Measuring Gas Struts for Non-Vehicle Applications

Gas shocks on hatches, doors, lids, and cabinets follow the same center-to-center principle, but the process is simpler because you can usually remove the strut by hand. Most lift supports pop off their ball-socket mounts with a flathead screwdriver or a small pry tool.

Once removed, extend the strut fully and measure center-to-center between the ball sockets (or eyelets). Then compress it fully and measure again. Write down both numbers. You’ll also want to note the diameter of the shaft and the cylinder body, since replacement struts need to physically fit the same space.
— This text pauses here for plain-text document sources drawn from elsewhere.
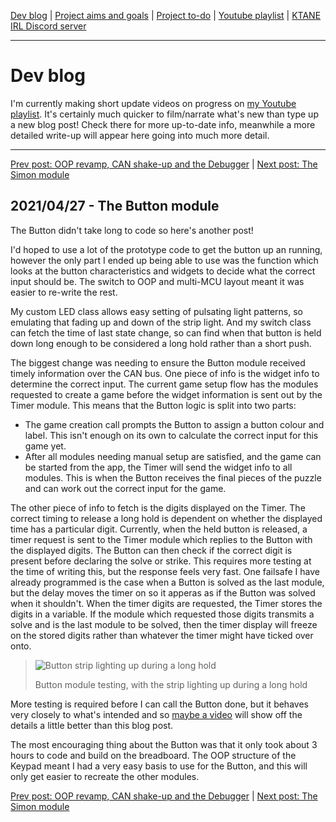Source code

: [Dev blog](devblog.md) | [Project aims and goals](goals.md) | [Project to-do](todo.md) | [Youtube playlist](https://www.youtube.com/watch?v=8m7peVlW2mE&list=PLJqFvAhkcSkkks42zClG5WlvO1khFZCKK) | [KTANE IRL Discord server](https://discord.com/channels/711013430575890432)

---

# Dev blog
I'm currently making short update videos on progress on [my Youtube playlist](https://www.youtube.com/watch?v=8m7peVlW2mE&list=PLJqFvAhkcSkkks42zClG5WlvO1khFZCKK). It's certainly much quicker to film/narrate what's new than type up a new blog post! Check there for more up-to-date info, meanwhile a more detailed write-up will appear here going into much more detail.

---

[Prev post: OOP revamp, CAN shake-up and the Debugger](devblog_6.md) | [Next post: The Simon module](devblog_8.md)

## 2021/04/27 - The Button module
The Button didn't take long to code so here's another post!

I'd hoped to use a lot of the prototype code to get the button up an running, however the only part I ended up being able to use was the function which looks at the button characteristics and widgets to decide what the correct input should be. The switch to OOP and multi-MCU layout meant it was easier to re-write the rest.

My custom LED class allows easy setting of pulsating light patterns, so emulating that fading up and down of the strip light. And my switch class can fetch the time of last state change, so can find when that button is held down long enough to be considered a long hold rather than a short push.

The biggest change was needing to ensure the Button module received timely information over the CAN bus.
One piece of info is the widget info to determine the correct input. The current game setup flow has the modules requested to create a game before the widget information is sent out by the Timer module. This means that the Button logic is split into two parts:
* The game creation call prompts the Button to assign a button colour and label. This isn't enough on its own to calculate the correct input for this game yet.
* After all modules needing manual setup are satisfied, and the game can be started from the app, the Timer will send the widget info to all modules. This is when the Button receives the final pieces of the puzzle and can work out the correct input for the game.

The other piece of info to fetch is the digits displayed on the Timer. The correct timing to release a long hold is dependent on whether the displayed time has a particular digit. Currently, when the held button is released, a timer request is sent to the Timer module which replies to the Button with the displayed digits. The Button can then check if the correct digit is present before declaring the solve or strike. This requires more testing at the time of writing this, but the response feels very fast. One failsafe I have already programmed is the case when a Button is solved as the last module, but the delay moves the timer on so it apperas as if the Button was solved when it shouldn't. When the timer digits are requested, the Timer stores the digits in a variable. If the module which requested those digits transmits a solve and is the last module to be solved, then the timer display will freeze on the stored digits rather than whatever the timer might have ticked over onto.

> ![Button strip lighting up during a long hold](https://i.imgur.com/OInxHsp.jpg)
>  
> Button module testing, with the strip lighting up during a long hold

More testing is required before I can call the Button done, but it behaves very closely to what's intended and so [maybe a video](https://www.youtube.com/watch?v=L1Xfc9mjphY&list=PLJqFvAhkcSkkks42zClG5WlvO1khFZCKK) will show off the details a little better than this blog post.

The most encouraging thing about the Button was that it only took about 3 hours to code and build on the breadboard. The OOP structure of the Keypad meant I had a very easy basis to use for the Button, and this will only get easier to recreate the other modules.

[Prev post: OOP revamp, CAN shake-up and the Debugger](devblog_6.md) | [Next post: The Simon module](devblog_8.md)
Some applications have tight clearances where a slightly wider cylinder won’t work even if the length is correct.

For lift supports specifically, force rating also matters. Two struts can share identical dimensions but have very different gas pressure inside. If you’re replacing a hatch strut that no longer holds the hatch open, you need both the correct measurements and the correct force rating, usually listed in newtons or pounds on the original strut’s label.

Common Measurement Mistakes

The most frequent error is measuring tip-to-tip instead of center-to-center. Measuring to the very end of a ball socket or the outside edge of an eyelet adds extra length that will throw off your replacement sizing. Always find the center of the mounting hardware on each end.

Another common mistake is measuring a gas strut that’s partially failed. If the shock has lost some pressure, it may not extend to its full original length, giving you a shorter extended measurement than the actual spec. If the strut feels weak or won’t stay open on its own, note that your extended measurement might be shorter than the original. Checking the part number printed on the shock body and looking up the manufacturer’s specs can confirm whether your measurement matches.

Finally, people sometimes forget to measure both lengths. Online retailers and manufacturers list gas shocks by both extended and collapsed dimensions. If you only have one number, you’re guessing on the other, and two shocks with the same extended length can have very different stroke lengths depending on their collapsed measurement.